MoE Scaling: - 3B-MoE: 64 experts, replaced every 2 layers, with total parameters of 64B - 7B-MoE: 32 experts, replaced every 4 layers, with total parameters of 47B - Top-2 gating + load balance loss (0.01) + router z-loss (0.001) - Only FFN layers in the LLM decoder are replaced, leaving the vision encoder and VL connector unchanged

SFT Configuration: - Approximately 1.45 million samples (LLaVA-Conv/Complex, ShareGPT-4V, academic VL datasets, etc.) - 10k steps, batch size 256, sequence length 2048 - AdaFactor, LR 1e-5, cosine decay - Both the vision encoder and LLM are unfrozen - High-resolution: Position embedding interpolation + sub-image decomposition (SPHINX approach) - Default SFT resolution is \(1344 \times 1344\) (five \(672 \times 672\) sub-images, totaling 720 tokens/image)

Key Experimental Results¶

Main Pre-training Results (Few-shot SOTA)¶

Model	Shot	COCO	NoCaps	TextCaps	VQAv2	TextVQA	VizWiz	OKVQA
Flamingo-3B	0	73.0	–	–	49.2	30.1	28.9	41.2
Flamingo-3B	8	90.6	–	–	55.4	32.4	38.4	44.6
MM1-3B	0	73.5	55.6	63.3	46.2	29.4	15.6	26.1
MM1-3B	8	114.6	104.7	88.8	63.6	44.6	46.4	48.4
Flamingo-9B	8	99.0	–	–	58.0	33.6	39.4	50.0
Emu2-14B	8	–	–	–	59.0	–	43.9	–
MM1-7B	8	116.3	106.6	88.2	63.6	46.3	45.3	51.4
Flamingo-80B	8	108.8	–	–	65.6	37.3	44.8	57.5
IDEFICS-80B	8	114.3	105.7	77.6	64.8	35.7	46.1	55.1
Emu2-37B	8	–	–	–	67.8	49.3	54.7	54.1
MM1-30B	8	123.1	111.6	92.9	70.9	49.4	49.9	58.3

MM1 leads in few-shot performance across all comparisons. Notably, MM1-30B outperforms Flamingo-80B (which has 2.7 times more parameters) and IDEFICS-80B.
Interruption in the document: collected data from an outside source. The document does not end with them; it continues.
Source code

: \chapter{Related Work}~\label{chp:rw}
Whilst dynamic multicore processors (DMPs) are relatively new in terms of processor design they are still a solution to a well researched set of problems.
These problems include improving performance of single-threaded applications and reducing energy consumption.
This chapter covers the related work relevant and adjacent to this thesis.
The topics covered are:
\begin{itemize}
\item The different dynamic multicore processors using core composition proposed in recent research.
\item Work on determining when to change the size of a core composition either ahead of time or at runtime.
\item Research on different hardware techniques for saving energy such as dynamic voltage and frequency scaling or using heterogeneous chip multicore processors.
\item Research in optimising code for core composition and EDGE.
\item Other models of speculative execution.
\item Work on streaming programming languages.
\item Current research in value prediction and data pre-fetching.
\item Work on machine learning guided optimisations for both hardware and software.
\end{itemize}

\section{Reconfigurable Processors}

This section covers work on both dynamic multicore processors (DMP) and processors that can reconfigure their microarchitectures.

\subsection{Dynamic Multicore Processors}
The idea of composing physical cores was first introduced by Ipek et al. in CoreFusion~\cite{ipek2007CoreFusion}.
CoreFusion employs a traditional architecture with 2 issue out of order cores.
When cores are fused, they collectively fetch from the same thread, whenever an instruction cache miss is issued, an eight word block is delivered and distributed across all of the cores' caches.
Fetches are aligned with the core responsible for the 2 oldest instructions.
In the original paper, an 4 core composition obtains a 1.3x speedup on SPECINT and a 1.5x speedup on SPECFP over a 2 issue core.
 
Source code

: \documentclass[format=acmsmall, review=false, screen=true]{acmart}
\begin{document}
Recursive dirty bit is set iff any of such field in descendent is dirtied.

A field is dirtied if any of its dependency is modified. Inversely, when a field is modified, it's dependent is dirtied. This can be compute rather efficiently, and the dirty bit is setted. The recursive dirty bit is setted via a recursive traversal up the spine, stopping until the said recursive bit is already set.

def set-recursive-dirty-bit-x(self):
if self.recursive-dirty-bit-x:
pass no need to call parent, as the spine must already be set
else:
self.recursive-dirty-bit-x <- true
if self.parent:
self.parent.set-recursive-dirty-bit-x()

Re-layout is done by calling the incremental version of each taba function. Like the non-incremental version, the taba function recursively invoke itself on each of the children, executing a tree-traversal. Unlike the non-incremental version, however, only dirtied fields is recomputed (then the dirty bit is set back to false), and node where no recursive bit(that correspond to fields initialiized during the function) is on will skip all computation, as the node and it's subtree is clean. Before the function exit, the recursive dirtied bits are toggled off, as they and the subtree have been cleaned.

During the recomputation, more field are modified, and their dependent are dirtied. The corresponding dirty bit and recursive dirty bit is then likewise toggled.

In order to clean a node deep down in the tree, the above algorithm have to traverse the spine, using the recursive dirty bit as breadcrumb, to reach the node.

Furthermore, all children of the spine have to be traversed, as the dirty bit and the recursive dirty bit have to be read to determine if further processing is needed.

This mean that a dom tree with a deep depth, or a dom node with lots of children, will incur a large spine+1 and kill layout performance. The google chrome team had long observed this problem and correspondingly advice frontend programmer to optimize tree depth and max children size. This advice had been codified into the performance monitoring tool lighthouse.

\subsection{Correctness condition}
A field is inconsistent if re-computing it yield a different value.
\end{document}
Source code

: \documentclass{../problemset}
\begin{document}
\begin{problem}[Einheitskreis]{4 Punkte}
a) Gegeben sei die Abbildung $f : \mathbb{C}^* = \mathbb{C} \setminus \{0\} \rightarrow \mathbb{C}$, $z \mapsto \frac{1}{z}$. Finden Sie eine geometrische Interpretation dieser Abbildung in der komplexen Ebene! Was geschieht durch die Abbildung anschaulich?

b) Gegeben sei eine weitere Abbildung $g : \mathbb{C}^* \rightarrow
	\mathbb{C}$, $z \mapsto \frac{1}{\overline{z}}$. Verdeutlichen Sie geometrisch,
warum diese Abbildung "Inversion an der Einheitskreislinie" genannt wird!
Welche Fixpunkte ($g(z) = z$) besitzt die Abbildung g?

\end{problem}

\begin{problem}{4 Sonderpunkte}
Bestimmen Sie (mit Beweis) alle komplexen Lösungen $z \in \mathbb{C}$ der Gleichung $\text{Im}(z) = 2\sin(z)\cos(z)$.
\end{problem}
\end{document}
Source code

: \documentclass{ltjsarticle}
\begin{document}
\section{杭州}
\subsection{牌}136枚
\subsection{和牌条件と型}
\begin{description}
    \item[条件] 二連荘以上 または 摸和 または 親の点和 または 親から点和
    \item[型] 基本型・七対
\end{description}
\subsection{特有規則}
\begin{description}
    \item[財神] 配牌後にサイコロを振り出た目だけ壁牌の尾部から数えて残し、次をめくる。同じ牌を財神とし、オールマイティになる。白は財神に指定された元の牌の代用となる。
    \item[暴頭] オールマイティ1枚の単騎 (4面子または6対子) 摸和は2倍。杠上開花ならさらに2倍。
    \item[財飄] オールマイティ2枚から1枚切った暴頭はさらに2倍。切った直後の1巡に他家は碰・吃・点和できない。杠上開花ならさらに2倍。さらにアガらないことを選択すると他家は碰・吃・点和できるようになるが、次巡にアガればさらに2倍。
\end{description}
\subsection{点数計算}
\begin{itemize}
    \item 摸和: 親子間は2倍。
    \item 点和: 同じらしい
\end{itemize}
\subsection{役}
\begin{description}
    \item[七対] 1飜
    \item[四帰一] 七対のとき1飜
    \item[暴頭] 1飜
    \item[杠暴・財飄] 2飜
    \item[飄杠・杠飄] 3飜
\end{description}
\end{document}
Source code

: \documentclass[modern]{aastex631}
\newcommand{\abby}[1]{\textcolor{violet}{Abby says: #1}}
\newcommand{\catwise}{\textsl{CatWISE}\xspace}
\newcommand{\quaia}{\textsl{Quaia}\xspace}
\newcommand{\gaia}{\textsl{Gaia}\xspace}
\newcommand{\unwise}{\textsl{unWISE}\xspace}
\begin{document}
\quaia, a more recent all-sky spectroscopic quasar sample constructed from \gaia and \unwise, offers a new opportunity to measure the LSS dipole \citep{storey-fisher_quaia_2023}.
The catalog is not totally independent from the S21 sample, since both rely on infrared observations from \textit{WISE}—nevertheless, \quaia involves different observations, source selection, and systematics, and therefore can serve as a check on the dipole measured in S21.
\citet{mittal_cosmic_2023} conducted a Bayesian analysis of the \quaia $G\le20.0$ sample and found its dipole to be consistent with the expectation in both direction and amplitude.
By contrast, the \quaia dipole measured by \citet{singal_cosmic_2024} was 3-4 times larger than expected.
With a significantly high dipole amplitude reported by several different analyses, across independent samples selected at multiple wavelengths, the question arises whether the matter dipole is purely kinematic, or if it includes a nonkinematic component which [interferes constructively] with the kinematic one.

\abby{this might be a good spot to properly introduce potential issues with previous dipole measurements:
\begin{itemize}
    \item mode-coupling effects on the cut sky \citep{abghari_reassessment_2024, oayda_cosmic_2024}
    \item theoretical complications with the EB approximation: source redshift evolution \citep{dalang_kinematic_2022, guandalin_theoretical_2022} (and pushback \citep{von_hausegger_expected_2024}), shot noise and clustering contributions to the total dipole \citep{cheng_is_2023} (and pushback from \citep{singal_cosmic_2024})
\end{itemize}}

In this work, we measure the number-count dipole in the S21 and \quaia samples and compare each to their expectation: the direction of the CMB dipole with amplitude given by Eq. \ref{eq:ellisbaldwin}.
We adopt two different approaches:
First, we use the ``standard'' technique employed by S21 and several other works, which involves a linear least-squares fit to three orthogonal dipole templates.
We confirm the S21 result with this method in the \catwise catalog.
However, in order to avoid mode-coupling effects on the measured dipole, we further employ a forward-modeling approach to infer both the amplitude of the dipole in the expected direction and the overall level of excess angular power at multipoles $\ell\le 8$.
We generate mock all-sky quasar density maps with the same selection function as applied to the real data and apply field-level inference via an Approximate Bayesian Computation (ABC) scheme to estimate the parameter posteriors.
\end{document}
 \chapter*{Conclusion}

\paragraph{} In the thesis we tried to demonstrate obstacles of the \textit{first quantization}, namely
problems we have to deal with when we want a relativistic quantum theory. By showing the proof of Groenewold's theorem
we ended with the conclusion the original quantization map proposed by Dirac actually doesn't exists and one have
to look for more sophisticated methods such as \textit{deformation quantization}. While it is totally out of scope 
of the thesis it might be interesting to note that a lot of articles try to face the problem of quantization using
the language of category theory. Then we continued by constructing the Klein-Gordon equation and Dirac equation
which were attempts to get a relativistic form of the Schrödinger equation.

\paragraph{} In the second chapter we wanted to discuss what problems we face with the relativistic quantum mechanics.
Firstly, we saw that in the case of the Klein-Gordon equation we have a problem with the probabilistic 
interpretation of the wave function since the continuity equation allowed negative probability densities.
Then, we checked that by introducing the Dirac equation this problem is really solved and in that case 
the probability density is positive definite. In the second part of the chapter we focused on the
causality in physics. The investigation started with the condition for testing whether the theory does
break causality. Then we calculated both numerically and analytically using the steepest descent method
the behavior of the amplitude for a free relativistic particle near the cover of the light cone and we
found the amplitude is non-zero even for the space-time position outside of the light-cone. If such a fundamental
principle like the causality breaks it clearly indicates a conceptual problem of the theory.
Main SFT Results (12 Benchmarks)¶

Model	VQAv2	TextVQA	SQA-I	MMMU (v/t)	MathV	MME-P	MME-C	MMB	SEED	POPE	LLaVA-W	MM-Vet
MM1-3B-Chat	82.0	71.9	69.4	33.9/33.7	32.0	1482	279	67.8	63.0/68.8	87.4	72.1	43.7
MM1-3B-MoE	82.5	72.9	76.1	38.6/35.7	32.6	1469	303	70.8	63.9/69.4	87.6	76.8	42.2
LLaVA-1.5-7B	78.5	58.2	66.8	–/–	–	1511	316	64.3	58.6/66.1	85.9	63.4	31.1
LLaVA-NeXT-7B	81.8	64.9	70.1	35.8/–	34.6	1519	332	67.4	–/70.2	86.5	81.6	43.9
MM1-7B-Chat	82.8	72.8	72.6	37.0/35.6	35.9	1529	329	72.3	64.0/69.9	86.6	81.5	42.1
MM1-7B-MoE	83.4	73.8	74.4	40.9/37.9	40.9	1597	395	72.7	65.5/70.9	87.8	84.7	45.2
MM1-30B-Chat	83.7	73.5	81.0	44.7/40.3	39.4	1638	431	75.1	65.9/72.1	87.6	89.3	48.7

MoE models outperform their corresponding dense models across nearly all benchmarks, demonstrating the substantial potential of MoE in MLLMs.

Key Findings¶

Resolution > Model Size > Training Data: The selection hierarchy for the encoder is clear.
Connector types are largely inconsequential: Average Pooling, Attention Pooling, and C-Abstractor exhibit nearly identical behavior.
Token count is significant: Moving from 64 to 144 tokens yields a substantial performance improvement.
Interleaved data acts as the primary driver of few-shot capabilities: Its structural format is naturally congruent with few-shot inputs.
Pre-training duration directly affects SFT performance: More pre-training steps lead to superior downstream performance (Figure 7c).
SFT experiences diminishing returns at extremely high resolutions: \(1344\text{px}\) is optimal, while \(1792\text{px}\) yields a slight degradation.
Pre-training principles transfer to SFT: Caption-only pre-training enhances zero-shot capabilities in SFT, while connector-related architectural discrepancies disappear post-SFT as well.
Few-shot capability is preserved post-SFT: MM1-30B-Chat on MathVista achieves 0-shot 39.4 \(\rightarrow\) 4-shot 41.9 \(\rightarrow\) 8-shot (mixed resolution) 44.4.

Highlights & Insights¶

The value of systematic ablations: The primary contribution of MM1 is not the model itself but rather its reproducible design principles. Such "recipe papers" offer more enduring value to the community than individual state-of-the-art weights.
The paradigm-shifting discovery that connectors are inconsequential: This directly challenges prior research focusing intensively on VL connectors (e.g., Honeybee, BLIP-2), demonstrating that simple projection methods suffice when training scales up.
Meticulous data recipe balance: The 45:45:10 ratio is not an arbitrary choice but an optimal balance validated by systematic ablations. This suggests that the importance of data engineering in multimodal pre-training has been highly underestimated.
Efficient scaling of MoE: 3B-MoE (64B total parameters) achieves comparable or even superior performance to 7B dense models while activating only a fraction of parameters, outlining a promising direction for efficient MLLM deployment.
Mixed-resolution few-shot strategy: Since sub-image decomposition results in prohibitive token counts in few-shot settings, the proposed mixed-resolution strategy (only keeping the final \(N\) samples at high resolution) is a highly practical engineering innovation.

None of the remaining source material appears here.